- **WHAT THE TASK ASKS**: Each line below that carries the string "vspace" must appear in the answer.

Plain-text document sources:
____________________

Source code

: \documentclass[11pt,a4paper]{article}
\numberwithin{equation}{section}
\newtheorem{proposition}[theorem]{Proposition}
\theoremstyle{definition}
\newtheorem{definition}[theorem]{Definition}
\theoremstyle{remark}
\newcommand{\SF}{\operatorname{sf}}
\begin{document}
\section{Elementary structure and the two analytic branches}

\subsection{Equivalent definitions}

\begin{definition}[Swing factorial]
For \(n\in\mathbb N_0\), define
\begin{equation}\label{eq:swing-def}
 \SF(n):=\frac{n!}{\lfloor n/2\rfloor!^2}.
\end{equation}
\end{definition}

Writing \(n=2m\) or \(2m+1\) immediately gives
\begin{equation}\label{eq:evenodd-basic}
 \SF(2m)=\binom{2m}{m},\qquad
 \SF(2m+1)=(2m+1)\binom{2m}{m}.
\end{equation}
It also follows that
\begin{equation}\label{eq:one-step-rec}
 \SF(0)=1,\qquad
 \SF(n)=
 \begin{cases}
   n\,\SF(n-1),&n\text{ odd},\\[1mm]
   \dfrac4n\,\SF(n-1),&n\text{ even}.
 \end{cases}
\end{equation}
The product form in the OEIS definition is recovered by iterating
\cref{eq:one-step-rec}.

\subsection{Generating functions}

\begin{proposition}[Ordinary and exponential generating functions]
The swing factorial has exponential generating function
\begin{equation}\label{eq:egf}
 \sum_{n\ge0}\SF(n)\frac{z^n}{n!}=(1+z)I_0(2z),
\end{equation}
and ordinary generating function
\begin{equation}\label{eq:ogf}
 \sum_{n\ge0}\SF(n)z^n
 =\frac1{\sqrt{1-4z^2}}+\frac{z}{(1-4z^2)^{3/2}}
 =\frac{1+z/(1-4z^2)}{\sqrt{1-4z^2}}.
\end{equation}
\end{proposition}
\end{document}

____________________

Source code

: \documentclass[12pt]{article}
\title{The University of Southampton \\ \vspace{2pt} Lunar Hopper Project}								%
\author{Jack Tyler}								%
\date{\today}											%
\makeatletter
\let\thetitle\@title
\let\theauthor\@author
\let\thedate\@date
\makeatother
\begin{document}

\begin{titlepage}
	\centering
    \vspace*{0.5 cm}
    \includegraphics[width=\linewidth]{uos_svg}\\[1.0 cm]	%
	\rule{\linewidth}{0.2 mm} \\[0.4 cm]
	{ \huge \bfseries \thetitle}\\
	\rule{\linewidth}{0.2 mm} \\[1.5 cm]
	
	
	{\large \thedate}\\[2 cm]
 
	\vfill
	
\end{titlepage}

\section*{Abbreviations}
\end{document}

____________________

- **OUTPUT OF THE EXERCISE**:
\title{The University of Southampton \\ \vspace{2pt} Lunar Hopper Project}								%
    \vspace*{0.5 cm}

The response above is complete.